Vestir-se de mulher era um problema desde longa data. Os arquivos do Ministério da Justiça também citam, en passant, a folclórica figura de padre José Ozy Alves Fogaça (1929-1996), nascido em São Jerônimo/RS.  Ozy atuava em Pelotas, onde, certa feita, foi para o folguedo carnavalesco em indumentária feminina. Conforme dado recolhido pelos censores da revista Isto É, matéria sobre a imprensa gay, edição de 28/12/1977: “[…] o padre e vereador Ozy Fogaça que, em Pelotas/RS, ‘entrou no bloco. Vestiu-se de ruiva e foi excomungado.” A história do religioso virou lenda. Comentava-se que ele fora banido da Igreja por desfilar, em saias, no bloco Bafo de Onça. 

    Coojornal, março de 1977. p. 10.

O alternativo CooJornal, edição de março de 1977, em Porto Alegre, definiu melhor os contornos na matéria O burlesco e ambicioso padre Ozy: “Em primeiro lugar, o padre Ozy, ordenado em 1954, não é apenas um padre com um comportamento, digamos, exótico.

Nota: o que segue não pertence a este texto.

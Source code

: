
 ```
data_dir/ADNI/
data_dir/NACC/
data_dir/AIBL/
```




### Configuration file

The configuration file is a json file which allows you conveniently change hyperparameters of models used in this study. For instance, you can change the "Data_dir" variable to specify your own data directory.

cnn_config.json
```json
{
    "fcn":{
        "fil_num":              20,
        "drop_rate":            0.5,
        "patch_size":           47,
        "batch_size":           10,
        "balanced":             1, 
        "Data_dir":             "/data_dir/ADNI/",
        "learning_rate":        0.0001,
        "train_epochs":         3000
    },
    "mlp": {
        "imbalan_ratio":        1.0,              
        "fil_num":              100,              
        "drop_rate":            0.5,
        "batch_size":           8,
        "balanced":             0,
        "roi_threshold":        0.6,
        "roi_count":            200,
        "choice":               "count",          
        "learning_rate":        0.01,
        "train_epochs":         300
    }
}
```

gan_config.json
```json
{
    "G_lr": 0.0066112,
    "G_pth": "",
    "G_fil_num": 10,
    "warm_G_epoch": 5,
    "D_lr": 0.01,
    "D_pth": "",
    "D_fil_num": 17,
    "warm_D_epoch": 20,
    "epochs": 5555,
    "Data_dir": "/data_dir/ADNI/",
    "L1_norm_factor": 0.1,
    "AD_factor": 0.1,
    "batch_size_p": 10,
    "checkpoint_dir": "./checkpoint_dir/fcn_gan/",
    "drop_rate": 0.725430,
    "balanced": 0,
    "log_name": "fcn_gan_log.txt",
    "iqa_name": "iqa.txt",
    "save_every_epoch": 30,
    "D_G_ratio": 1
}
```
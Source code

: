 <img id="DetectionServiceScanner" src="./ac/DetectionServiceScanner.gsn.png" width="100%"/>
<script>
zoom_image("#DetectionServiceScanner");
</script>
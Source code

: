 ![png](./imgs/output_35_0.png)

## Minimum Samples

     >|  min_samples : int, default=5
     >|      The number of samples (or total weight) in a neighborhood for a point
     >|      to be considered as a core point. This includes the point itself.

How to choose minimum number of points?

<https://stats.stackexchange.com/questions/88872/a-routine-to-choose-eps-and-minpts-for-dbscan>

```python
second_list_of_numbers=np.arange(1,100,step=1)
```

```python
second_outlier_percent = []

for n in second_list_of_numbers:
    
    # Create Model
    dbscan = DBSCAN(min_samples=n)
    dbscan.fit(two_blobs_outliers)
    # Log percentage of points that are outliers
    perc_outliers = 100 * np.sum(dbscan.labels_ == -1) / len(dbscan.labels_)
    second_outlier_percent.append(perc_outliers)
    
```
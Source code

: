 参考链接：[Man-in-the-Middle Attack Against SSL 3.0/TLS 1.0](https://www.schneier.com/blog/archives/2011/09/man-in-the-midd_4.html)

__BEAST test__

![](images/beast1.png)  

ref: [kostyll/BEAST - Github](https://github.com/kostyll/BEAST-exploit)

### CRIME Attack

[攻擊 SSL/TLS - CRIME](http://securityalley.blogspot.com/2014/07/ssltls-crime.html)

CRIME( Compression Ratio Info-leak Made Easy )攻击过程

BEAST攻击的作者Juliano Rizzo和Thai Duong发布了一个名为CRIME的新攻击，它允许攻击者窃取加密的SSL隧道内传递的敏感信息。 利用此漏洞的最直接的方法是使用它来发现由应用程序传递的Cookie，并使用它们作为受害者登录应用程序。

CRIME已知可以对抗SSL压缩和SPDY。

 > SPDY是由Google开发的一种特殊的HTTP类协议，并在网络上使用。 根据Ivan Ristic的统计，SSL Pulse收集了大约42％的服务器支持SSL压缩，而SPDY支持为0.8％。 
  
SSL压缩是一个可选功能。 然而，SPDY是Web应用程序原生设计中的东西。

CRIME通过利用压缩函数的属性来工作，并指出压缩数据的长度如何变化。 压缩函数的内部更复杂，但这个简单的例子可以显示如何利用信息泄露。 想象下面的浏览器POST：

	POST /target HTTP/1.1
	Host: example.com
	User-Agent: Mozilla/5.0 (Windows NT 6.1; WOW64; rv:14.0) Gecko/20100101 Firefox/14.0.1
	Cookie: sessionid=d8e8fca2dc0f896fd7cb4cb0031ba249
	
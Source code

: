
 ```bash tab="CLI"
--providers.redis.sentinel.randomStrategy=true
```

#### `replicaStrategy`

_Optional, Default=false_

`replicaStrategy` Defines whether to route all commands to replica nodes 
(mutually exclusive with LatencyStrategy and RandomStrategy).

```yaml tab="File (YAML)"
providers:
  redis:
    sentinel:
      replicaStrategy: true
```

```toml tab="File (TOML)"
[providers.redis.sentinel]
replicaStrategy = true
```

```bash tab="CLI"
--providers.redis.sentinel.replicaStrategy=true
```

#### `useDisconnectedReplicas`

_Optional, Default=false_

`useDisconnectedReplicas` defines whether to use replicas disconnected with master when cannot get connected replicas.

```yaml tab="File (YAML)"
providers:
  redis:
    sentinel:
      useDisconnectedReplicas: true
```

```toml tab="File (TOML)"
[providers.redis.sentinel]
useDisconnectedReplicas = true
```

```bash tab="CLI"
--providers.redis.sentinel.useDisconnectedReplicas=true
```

Advogado, vereador pela Arena, sócio honorário da umbanda, atleta de um time de futebol da cidade, registrado jornalista […].” Em segundo, parece que a questão da excomunhão tinha mais a ver com denúncias de uso indevido de dinheiro da igreja. Enquanto aguardava julgamento, Ozy andava pela cidade em uma Brasília vermelha, era visto bebendo e, conforme o CooJoornal, também ficara famoso ao comentar: “Uma vez desencaminhei um homem casado e ele estava muito preocupado com o que dizer em casa […]. Eu lhe respondi para ter calma e dizer à mulher que estivera em boa companhia, comigo.” 

Um religioso em vestido, sacolejando pelo carnaval, parece realmente exótico. Mas não foi a única coisa heteróclita naquele período da Ditadura. Até a próxima semana.



Fontes: Clube do Comércio Pelotas: Informação 232/15/APA/75; Bossa em Travesti: Diário de Notícias, Porto Alegre, 23/03/1966. Coojornal, edição de março de 1977; JUIZ aprova o veto da censura ao travesti. Diário de Notícias. Porto Alegre, 06/04/1966; Ozy Fogaça: Informação 24/78/DSI/MJ; Diário de Notícias, Porto Alegre, 18/10/1966; Entrevista com Dirnei Messias em 11/12/2023.


Jandiro Adriano Koch, ou Jan, nasceu e vive em Estrela, RS. Graduou-se em História pela UNIVATES e fez especialização em Gênero e Sexualidade. Com cinco livros lançados, dedica-se a estudar e mostrar vivências LGBTQI+, especialmente em sua região, o Vale do Taquari. O gaúcho era gay? Mas bah! é seu último título, lançado em 2023.